At just 49 and into his ninth year in Madrid, it is easy to forget that Simeone has managed five other clubs. His coaching career began in his native Argentina, where four seasons were spent divided between Racing Club, Estudiantes, River Plate and San Lorenzo. The former midfielder’s success was mixed: league titles with Estudiantes and River Plate were offset by a hugely disappointing stint at San Lorenzo, who finished seventh under Simeone’s guidance despite having topped the table the previous year.
South America may have contributed nine of the 20 World Cup winners since the competition began in 1930, but the continent remains someway behind Europe on the domestic front, and it was no surprise when Simeone decided to cross the Atlantic in 2011 to advance his managerial career.

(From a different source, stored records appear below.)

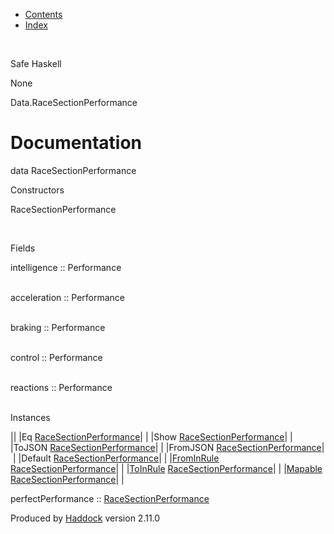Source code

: -   [Contents](index.html)
-   [Index](doc-index.html)

 

Safe Haskell

None

Data.RaceSectionPerformance

Documentation
=============

data RaceSectionPerformance

Constructors

RaceSectionPerformance

 

Fields

intelligence :: Performance  
 

acceleration :: Performance  
 

braking :: Performance  
 

control :: Performance  
 

reactions :: Performance  
 

Instances

||
|Eq [RaceSectionPerformance](Data-RaceSectionPerformance.html#t:RaceSectionPerformance)| |
|Show [RaceSectionPerformance](Data-RaceSectionPerformance.html#t:RaceSectionPerformance)| |
|ToJSON [RaceSectionPerformance](Data-RaceSectionPerformance.html#t:RaceSectionPerformance)| |
|FromJSON [RaceSectionPerformance](Data-RaceSectionPerformance.html#t:RaceSectionPerformance)| |
|Default [RaceSectionPerformance](Data-RaceSectionPerformance.html#t:RaceSectionPerformance)| |
|[FromInRule](Data-InRules.html#t:FromInRule) [RaceSectionPerformance](Data-RaceSectionPerformance.html#t:RaceSectionPerformance)| |
|[ToInRule](Data-InRules.html#t:ToInRule) [RaceSectionPerformance](Data-RaceSectionPerformance.html#t:RaceSectionPerformance)| |
|[Mapable](Model-General.html#t:Mapable) [RaceSectionPerformance](Data-RaceSectionPerformance.html#t:RaceSectionPerformance)| |

perfectPerformance :: [RaceSectionPerformance](Data-RaceSectionPerformance.html#t:RaceSectionPerformance)

Produced by [Haddock](http://www.haskell.org/haddock/) version 2.11.0
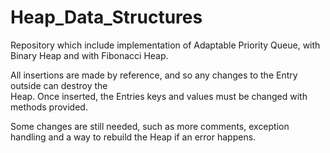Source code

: # Heap_Data_Structures

Repository which include implementation of Adaptable Priority Queue, with Binary Heap
and with Fibonacci Heap.

All insertions are made by reference, and so any changes to the Entry outside can destroy the\
Heap. Once inserted, the Entries keys and values must be changed with methods provided.

Some changes are still needed, such as more comments, exception handling and a way
to rebuild the Heap if an error happens.

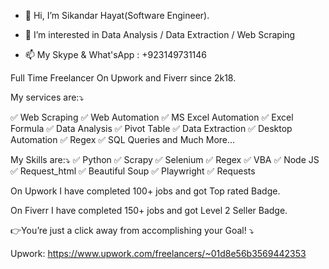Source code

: - 👋 Hi, I’m Sikandar Hayat(Software Engineer).
        
- 👀 I’m interested in Data Analysis / Data Extraction / Web Scraping

- 📫 My Skype & What'sApp : +923149731146

 Full Time Freelancer On Upwork and Fiverr since 2k18.

 My services are:⤵️
 
 ✅ Web Scraping
 ✅ Web Automation
 ✅ MS Excel Automation
 ✅ Excel Formula
 ✅ Data Analysis
 ✅ Pivot Table
 ✅ Data Extraction
 ✅ Desktop Automation
 ✅ Regex
 ✅ SQL Queries and Much More...


 My Skills are:⤵️
 ✅ Python
 ✅ Scrapy
 ✅ Selenium
 ✅ Regex
 ✅ VBA
 ✅ Node JS
 ✅ Request_html
 ✅ Beautiful Soup
 ✅ Playwright
 ✅ Requests
 
 On Upwork I have completed 100+ jobs and got Top rated Badge. 

 On Fiverr I have completed 150+ jobs and got Level 2 Seller Badge. 
 
 👉You’re just a click away from accomplishing your Goal! ⤵️
 
 Upwork: https://www.upwork.com/freelancers/~01d8e56b3569442353

<!---
SikandarGithub/SikandarGithub is a ✨ special ✨ repository because its `README.md` (this file) appears on your GitHub profile.
You can click the Preview link to take a look at your changes.
--->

Just like in his playing days when Simeone joined Pisa in 1990 as his first stop in Europe, Italy was the destination of choice. The 40-year-old may have spent only five months at Catania in eastern Sicily, but it was a spell that, according to the man himself, made Simeone the coach he is today. “Catania was a real learning curve,” the Argentine affirmed in 2015. “I grew amidst difficulties. In terms of courage and ideas, a lot about my Atleti comes from Italy.”
Simeone was appointed by the Elefanti in January 2011 with the club hovering precariously above the relegation zone. The sacking of predecessor Marco Giampaolo was considered harsh and premature by some, but replacing him with Simeone instead of Italian contenders Franco Colomba and Claudio Gentile was entirely logical; Catania’s squad contained 12 of the Argentine’s compatriots, including Mariano Andújar, Alejandro Gómez and Pablo Álvarez, all of whom had worked with Simeone in South America.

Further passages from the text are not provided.